> Work to complete:
Among these records, tally each line with the word "performance"; the answer is that number alone.

START Given data

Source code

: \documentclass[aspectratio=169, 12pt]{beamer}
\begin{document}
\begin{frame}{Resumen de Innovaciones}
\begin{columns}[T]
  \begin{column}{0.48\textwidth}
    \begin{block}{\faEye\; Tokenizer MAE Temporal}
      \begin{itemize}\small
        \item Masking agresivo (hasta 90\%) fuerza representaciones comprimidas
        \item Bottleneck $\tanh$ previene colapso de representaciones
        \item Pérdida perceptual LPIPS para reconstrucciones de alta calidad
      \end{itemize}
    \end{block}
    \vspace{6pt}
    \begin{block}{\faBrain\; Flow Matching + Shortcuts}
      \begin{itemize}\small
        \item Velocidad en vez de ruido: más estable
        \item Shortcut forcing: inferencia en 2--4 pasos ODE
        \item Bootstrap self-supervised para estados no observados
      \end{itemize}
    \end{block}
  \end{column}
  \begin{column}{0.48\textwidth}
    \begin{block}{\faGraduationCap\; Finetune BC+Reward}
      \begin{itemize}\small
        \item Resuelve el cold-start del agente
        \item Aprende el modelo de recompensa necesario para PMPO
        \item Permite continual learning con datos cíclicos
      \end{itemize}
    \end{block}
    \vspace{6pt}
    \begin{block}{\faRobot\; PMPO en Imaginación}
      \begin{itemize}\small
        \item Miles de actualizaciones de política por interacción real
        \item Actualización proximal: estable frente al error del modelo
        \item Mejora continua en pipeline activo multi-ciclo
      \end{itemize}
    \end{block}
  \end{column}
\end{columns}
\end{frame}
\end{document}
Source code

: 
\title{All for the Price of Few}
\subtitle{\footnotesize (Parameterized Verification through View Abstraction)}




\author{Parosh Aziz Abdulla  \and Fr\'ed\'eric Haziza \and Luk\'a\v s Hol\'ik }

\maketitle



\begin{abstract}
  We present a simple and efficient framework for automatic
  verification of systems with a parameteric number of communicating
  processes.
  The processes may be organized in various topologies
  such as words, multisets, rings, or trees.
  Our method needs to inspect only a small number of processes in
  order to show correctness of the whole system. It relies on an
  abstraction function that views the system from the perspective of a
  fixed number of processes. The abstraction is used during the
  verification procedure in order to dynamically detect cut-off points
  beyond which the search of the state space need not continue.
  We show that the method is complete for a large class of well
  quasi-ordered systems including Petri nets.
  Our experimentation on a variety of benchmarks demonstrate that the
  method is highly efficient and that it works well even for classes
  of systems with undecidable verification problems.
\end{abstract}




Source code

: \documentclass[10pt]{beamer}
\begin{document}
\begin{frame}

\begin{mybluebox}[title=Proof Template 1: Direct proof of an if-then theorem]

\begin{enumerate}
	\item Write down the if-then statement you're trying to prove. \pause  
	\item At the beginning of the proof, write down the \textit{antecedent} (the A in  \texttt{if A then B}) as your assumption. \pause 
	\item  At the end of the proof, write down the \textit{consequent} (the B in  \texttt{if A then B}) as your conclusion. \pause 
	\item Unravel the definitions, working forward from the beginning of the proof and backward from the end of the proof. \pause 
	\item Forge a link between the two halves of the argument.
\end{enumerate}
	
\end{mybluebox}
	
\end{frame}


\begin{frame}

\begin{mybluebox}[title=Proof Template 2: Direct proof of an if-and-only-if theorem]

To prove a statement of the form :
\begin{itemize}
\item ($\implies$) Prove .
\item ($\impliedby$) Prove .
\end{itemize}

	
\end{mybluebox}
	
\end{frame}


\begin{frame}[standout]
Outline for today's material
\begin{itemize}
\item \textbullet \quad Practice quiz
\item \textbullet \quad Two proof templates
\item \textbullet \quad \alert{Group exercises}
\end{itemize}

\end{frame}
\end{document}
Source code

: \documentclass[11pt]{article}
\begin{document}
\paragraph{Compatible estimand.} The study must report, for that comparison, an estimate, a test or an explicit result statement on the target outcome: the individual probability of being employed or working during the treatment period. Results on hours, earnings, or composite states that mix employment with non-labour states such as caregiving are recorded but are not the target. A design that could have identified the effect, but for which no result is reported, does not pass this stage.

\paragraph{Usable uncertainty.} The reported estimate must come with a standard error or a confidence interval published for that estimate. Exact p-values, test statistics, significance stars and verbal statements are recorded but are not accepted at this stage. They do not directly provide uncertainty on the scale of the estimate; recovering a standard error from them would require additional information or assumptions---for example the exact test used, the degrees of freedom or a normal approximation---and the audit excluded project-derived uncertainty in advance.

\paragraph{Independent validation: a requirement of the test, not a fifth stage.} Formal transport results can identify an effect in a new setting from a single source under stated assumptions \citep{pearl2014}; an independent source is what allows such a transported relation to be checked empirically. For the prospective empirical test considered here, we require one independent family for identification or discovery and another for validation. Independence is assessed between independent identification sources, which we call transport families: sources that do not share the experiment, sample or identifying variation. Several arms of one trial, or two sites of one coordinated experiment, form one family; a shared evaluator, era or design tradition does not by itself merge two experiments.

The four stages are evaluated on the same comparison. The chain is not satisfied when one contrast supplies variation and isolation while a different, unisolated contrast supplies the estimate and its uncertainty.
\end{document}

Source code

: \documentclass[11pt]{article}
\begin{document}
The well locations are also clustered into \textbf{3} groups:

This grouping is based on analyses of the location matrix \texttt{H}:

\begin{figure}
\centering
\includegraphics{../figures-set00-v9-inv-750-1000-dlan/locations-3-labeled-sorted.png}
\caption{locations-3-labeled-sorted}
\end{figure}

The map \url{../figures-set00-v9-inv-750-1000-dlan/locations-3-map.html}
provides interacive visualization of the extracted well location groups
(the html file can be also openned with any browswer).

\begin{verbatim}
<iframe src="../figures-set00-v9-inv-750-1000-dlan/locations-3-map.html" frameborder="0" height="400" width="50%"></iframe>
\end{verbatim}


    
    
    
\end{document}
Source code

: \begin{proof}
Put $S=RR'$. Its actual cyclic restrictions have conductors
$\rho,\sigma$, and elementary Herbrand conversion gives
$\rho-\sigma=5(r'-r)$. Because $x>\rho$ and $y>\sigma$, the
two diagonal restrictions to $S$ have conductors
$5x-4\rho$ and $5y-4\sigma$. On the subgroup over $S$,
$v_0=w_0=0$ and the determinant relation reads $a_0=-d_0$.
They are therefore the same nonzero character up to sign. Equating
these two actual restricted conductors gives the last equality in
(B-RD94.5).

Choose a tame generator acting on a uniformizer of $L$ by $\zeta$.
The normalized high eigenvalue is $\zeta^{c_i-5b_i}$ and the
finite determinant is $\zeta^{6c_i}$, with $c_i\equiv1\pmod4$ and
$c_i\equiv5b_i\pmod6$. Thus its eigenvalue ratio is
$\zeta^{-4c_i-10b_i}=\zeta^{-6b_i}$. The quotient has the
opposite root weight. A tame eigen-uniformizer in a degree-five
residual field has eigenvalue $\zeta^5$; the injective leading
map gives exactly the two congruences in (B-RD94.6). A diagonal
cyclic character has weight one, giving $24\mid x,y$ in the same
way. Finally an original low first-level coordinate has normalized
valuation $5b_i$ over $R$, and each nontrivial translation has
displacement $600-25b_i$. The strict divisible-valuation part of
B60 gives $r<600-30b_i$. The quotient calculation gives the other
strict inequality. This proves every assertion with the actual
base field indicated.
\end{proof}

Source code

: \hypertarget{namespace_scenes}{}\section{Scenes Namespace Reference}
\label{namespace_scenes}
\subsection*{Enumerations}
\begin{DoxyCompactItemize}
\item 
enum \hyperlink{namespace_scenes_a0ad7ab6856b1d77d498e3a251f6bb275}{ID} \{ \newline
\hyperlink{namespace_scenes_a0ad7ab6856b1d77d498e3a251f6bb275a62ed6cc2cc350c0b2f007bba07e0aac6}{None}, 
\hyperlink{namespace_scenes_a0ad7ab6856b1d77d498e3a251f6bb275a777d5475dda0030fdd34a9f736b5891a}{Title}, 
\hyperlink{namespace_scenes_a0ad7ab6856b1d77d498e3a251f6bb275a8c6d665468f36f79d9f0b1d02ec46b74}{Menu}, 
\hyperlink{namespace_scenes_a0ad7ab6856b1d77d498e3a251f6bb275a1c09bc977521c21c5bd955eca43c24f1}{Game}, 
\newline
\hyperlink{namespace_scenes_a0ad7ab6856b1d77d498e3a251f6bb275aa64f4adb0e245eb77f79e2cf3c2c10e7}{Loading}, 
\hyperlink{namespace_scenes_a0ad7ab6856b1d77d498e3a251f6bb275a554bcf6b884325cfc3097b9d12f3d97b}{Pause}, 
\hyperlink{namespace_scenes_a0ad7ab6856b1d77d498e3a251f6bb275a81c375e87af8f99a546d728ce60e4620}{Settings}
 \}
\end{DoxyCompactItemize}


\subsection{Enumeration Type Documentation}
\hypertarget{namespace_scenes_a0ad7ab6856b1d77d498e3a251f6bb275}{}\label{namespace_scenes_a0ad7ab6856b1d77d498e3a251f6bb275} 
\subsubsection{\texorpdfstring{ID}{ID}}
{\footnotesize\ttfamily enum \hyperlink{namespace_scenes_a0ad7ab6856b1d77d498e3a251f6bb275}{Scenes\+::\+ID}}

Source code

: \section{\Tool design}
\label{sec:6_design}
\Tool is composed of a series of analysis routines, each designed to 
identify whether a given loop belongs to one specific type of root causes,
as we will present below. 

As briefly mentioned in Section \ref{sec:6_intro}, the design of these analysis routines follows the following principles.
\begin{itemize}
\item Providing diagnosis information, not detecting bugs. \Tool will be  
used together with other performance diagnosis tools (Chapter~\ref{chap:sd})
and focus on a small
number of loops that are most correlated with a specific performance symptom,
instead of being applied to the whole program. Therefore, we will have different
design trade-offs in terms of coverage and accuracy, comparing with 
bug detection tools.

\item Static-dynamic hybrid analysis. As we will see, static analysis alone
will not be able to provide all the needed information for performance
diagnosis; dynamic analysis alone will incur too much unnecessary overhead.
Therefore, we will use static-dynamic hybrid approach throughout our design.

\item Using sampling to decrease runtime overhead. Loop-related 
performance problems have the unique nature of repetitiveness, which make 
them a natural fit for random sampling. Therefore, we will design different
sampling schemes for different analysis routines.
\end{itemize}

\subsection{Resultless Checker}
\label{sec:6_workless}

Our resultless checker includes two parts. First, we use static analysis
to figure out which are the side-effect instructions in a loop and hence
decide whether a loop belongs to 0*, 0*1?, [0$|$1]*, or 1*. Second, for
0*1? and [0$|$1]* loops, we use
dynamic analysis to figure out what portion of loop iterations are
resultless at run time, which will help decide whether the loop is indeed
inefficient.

END Given data

> Task response:
4